Your Short-Term Thinking is No Longer Serving Your Goals
You want to prepare yourself for the day when you are the one that needs help. Regrettably, human nature thinks in short-term stories.
While there is a laundry list of why short-term thinking is a peril to your success, there is an evolutionary reason why short-term thinking is etched into your DNA.
Until approximately 12,000 years ago, Homo sapiens were hunter-gathers. The time was a pre-agricultural world where the hunter-gather was a subsistence culture that relied on:
- Hunting
- Fishing
- Foraging for wild vegetation
- And looking for other nutrients like honey
The lifestyle was both dangerous and uncertain. Some publications have the average lifespan of a hunter-gather to be 31 years.

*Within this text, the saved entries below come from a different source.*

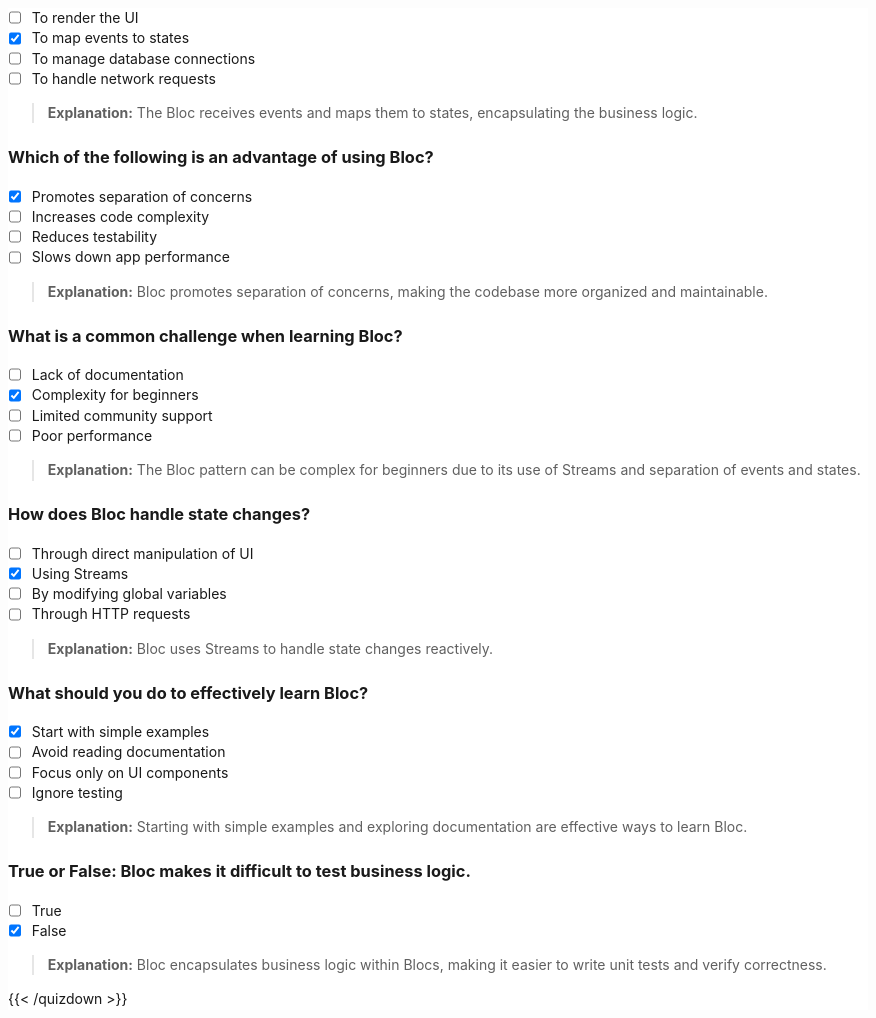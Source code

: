 - [ ] To render the UI
- [x] To map events to states
- [ ] To manage database connections
- [ ] To handle network requests

> **Explanation:** The Bloc receives events and maps them to states, encapsulating the business logic.

### Which of the following is an advantage of using Bloc?

- [x] Promotes separation of concerns
- [ ] Increases code complexity
- [ ] Reduces testability
- [ ] Slows down app performance

> **Explanation:** Bloc promotes separation of concerns, making the codebase more organized and maintainable.

### What is a common challenge when learning Bloc?

- [ ] Lack of documentation
- [x] Complexity for beginners
- [ ] Limited community support
- [ ] Poor performance

> **Explanation:** The Bloc pattern can be complex for beginners due to its use of Streams and separation of events and states.

### How does Bloc handle state changes?

- [ ] Through direct manipulation of UI
- [x] Using Streams
- [ ] By modifying global variables
- [ ] Through HTTP requests

> **Explanation:** Bloc uses Streams to handle state changes reactively.

### What should you do to effectively learn Bloc?

- [x] Start with simple examples
- [ ] Avoid reading documentation
- [ ] Focus only on UI components
- [ ] Ignore testing

> **Explanation:** Starting with simple examples and exploring documentation are effective ways to learn Bloc.

### True or False: Bloc makes it difficult to test business logic.

- [ ] True
- [x] False

> **Explanation:** Bloc encapsulates business logic within Blocs, making it easier to write unit tests and verify correctness.

{{< /quizdown >}}
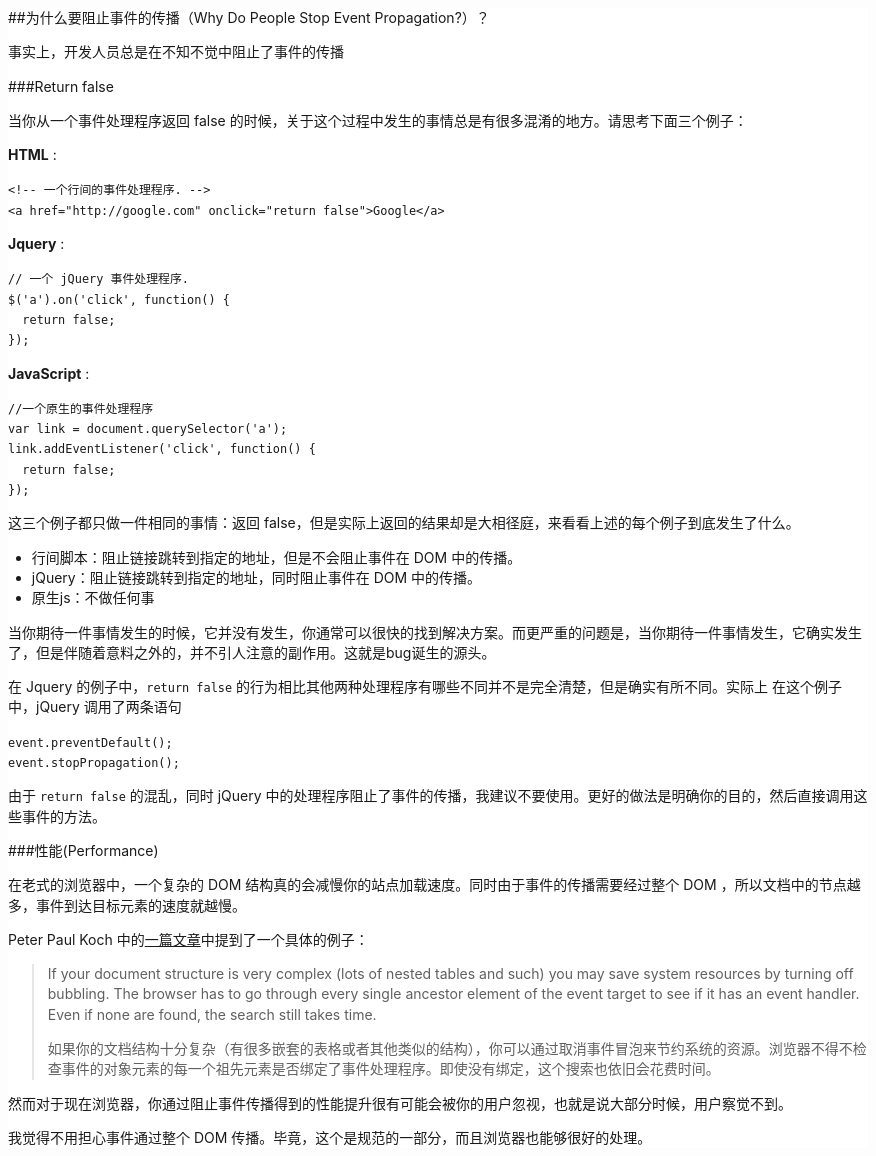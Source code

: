 ##为什么要阻止事件的传播（Why Do People Stop Event Propagation?）？

事实上，开发人员总是在不知不觉中阻止了事件的传播

###Return false

当你从一个事件处理程序返回 false 的时候，关于这个过程中发生的事情总是有很多混淆的地方。请思考下面三个例子：

**HTML** :

    <!-- 一个行间的事件处理程序. -->
    <a href="http://google.com" onclick="return false">Google</a>

**Jquery** :

    // 一个 jQuery 事件处理程序.
    $('a').on('click', function() {
      return false;
    });

**JavaScript** :

    //一个原生的事件处理程序
    var link = document.querySelector('a');
    link.addEventListener('click', function() {
      return false;
    });

这三个例子都只做一件相同的事情：返回 false，但是实际上返回的结果却是大相径庭，来看看上述的每个例子到底发生了什么。

* 行间脚本：阻止链接跳转到指定的地址，但是不会阻止事件在 DOM 中的传播。
* jQuery：阻止链接跳转到指定的地址，同时阻止事件在 DOM 中的传播。
* 原生js：不做任何事

当你期待一件事情发生的时候，它并没有发生，你通常可以很快的找到解决方案。而更严重的问题是，当你期待一件事情发生，它确实发生了，但是伴随着意料之外的，并不引人注意的副作用。这就是bug诞生的源头。

在 Jquery 的例子中，<code>return false</code> 的行为相比其他两种处理程序有哪些不同并不是完全清楚，但是确实有所不同。实际上 在这个例子中，jQuery 调用了两条语句

    event.preventDefault();
    event.stopPropagation();

由于 <code>return false</code> 的混乱，同时 jQuery 中的处理程序阻止了事件的传播，我建议不要使用。更好的做法是明确你的目的，然后直接调用这些事件的方法。

###性能(Performance)

在老式的浏览器中，一个复杂的 DOM 结构真的会减慢你的站点加载速度。同时由于事件的传播需要经过整个 DOM ，所以文档中的节点越多，事件到达目标元素的速度就越慢。

Peter Paul Koch 中的[一篇文章](http://www.quirksmode.org/js/events_order.html)中提到了一个具体的例子：

>If your document structure is very complex (lots of nested tables and such) you may save system resources by turning off bubbling. The browser has to go through every single ancestor element of the event target to see if it has an event handler. Even if none are found, the search still takes time.
>
>如果你的文档结构十分复杂（有很多嵌套的表格或者其他类似的结构），你可以通过取消事件冒泡来节约系统的资源。浏览器不得不检查事件的对象元素的每一个祖先元素是否绑定了事件处理程序。即使没有绑定，这个搜索也依旧会花费时间。

然而对于现在浏览器，你通过阻止事件传播得到的性能提升很有可能会被你的用户忽视，也就是说大部分时候，用户察觉不到。

我觉得不用担心事件通过整个 DOM 传播。毕竟，这个是规范的一部分，而且浏览器也能够很好的处理。
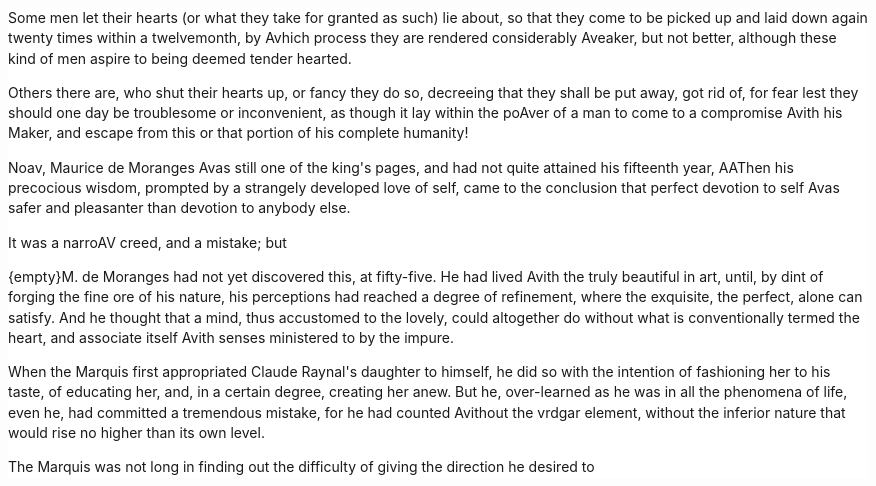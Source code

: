
Some men let their hearts (or what they
take for granted as such) lie about, so that
they come to be picked up and laid down
again twenty times within a twelvemonth, by
Avhich process they are rendered considerably
Aveaker, but not better, although these kind of
men aspire to being deemed tender hearted.


Others there are, who shut their hearts up,
or fancy they do so, decreeing that they shall
be put away, got rid of, for fear lest they
should one day be troublesome or inconvenient,
as though it lay within the poAver of a man to
come to a compromise Avith his Maker, and
escape from this or that portion of his
complete humanity!


Noav, Maurice de Moranges Avas still one of
the king's pages, and had not quite attained
his fifteenth year, AAThen his precocious wisdom,
prompted by a strangely developed love of
self, came to the conclusion that perfect
devotion to self Avas safer and pleasanter than
devotion to anybody else.  
  
  
  It was a narroAV creed, and a mistake; but

{empty}M. de Moranges had not yet discovered this,
at fifty-five. He had lived Avith the truly
beautiful in art, until, by dint of forging the
fine ore of his nature, his perceptions had
reached a degree of refinement, where the
exquisite, the perfect, alone can satisfy. And he
thought that a mind, thus accustomed to the
lovely, could altogether do without what is
conventionally termed the heart, and associate
itself Avith senses ministered to by the impure.


When the Marquis first appropriated Claude
Raynal's daughter to himself, he did so with
the intention of fashioning her to his taste, of
educating her, and, in a certain degree, creating
her anew. But he, over-learned as he was in
all the phenomena of life, even he, had
committed a tremendous mistake, for he had
counted Avithout the vrdgar element, without
the inferior nature that would rise no higher
than its own level.


The Marquis was not long in finding out the
difficulty of giving the direction he desired to

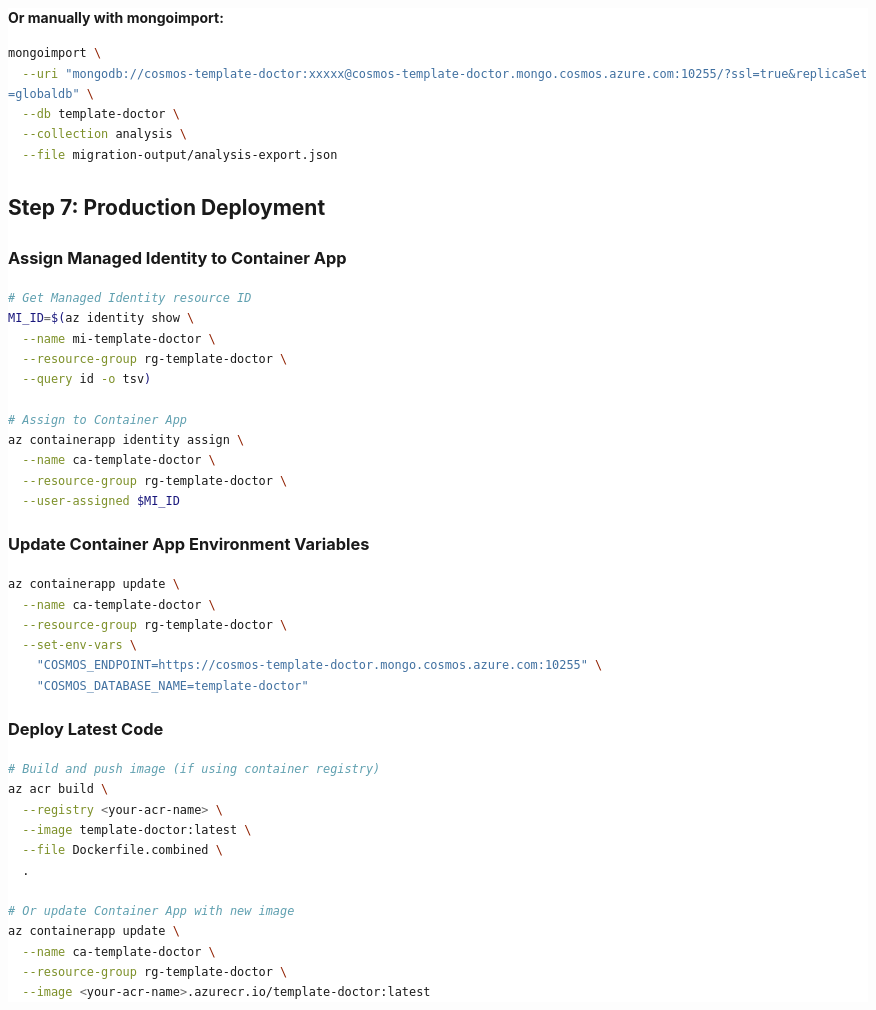 **Or manually with mongoimport:**
```bash
mongoimport \
  --uri "mongodb://cosmos-template-doctor:xxxxx@cosmos-template-doctor.mongo.cosmos.azure.com:10255/?ssl=true&replicaSet=globaldb" \
  --db template-doctor \
  --collection analysis \
  --file migration-output/analysis-export.json
```

## Step 7: Production Deployment

### Assign Managed Identity to Container App

```bash
# Get Managed Identity resource ID
MI_ID=$(az identity show \
  --name mi-template-doctor \
  --resource-group rg-template-doctor \
  --query id -o tsv)

# Assign to Container App
az containerapp identity assign \
  --name ca-template-doctor \
  --resource-group rg-template-doctor \
  --user-assigned $MI_ID
```

### Update Container App Environment Variables

```bash
az containerapp update \
  --name ca-template-doctor \
  --resource-group rg-template-doctor \
  --set-env-vars \
    "COSMOS_ENDPOINT=https://cosmos-template-doctor.mongo.cosmos.azure.com:10255" \
    "COSMOS_DATABASE_NAME=template-doctor"
```

### Deploy Latest Code

```bash
# Build and push image (if using container registry)
az acr build \
  --registry <your-acr-name> \
  --image template-doctor:latest \
  --file Dockerfile.combined \
  .

# Or update Container App with new image
az containerapp update \
  --name ca-template-doctor \
  --resource-group rg-template-doctor \
  --image <your-acr-name>.azurecr.io/template-doctor:latest
```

Therefore, the thinking of the hunter-gatherer was not long-term:
- Raise animals to produce meat and dairy products
- Plant seeds for the spring
- Store honey for later use
Steven Pinker wrote, “To appreciate this burden, one doesn’t have to believe that we are cavemen out of time, only that evolution, with its speed limit measured in generations, could not possibly have adapted our brains to modern technology and institutions.”
Short-term thinking was a tool that helped you survive in dangerous and uncertain times. Approximately 12,000 years later, Microsoft founder Bill Gates writes, “I think the world has never been better—more peaceful, prosperous, safe, or just.”
The average life expectancy is 76 years old. But the author David Sinclair believes that aging is a disease that can be treatable within our lifetime. If medicine can push your lifespan north of 100 years, then short-term thinking no longer serves your needs.
Founder of Amazon Jeff Bezo told Wired in 2011, “If everything you do needs to work on a three-year time horizon, then you’re competing against a lot of people. But if you’re willing to invest on a seven-year time horizon, you’re now competing against a fraction of those people.”
What are Bezo’s action items:
- Write out new ideas – it forces you to consider all aspects of an idea.
- Dedicate time to thinking about the future – it is a scheduled time where you can think about new ideas, problems, and research solutions.
- Routinely check in on long-term goals – assess your progress on pre-selected initiatives every three months.
- Work backward – you are doing this from the goal, so you understand what you need to achieve that goal.
If you want to prepare yourself for the day when you are the one that needs help – then you must short-circuit your evolutionary programming.
You must reprogram yourself to think long-term.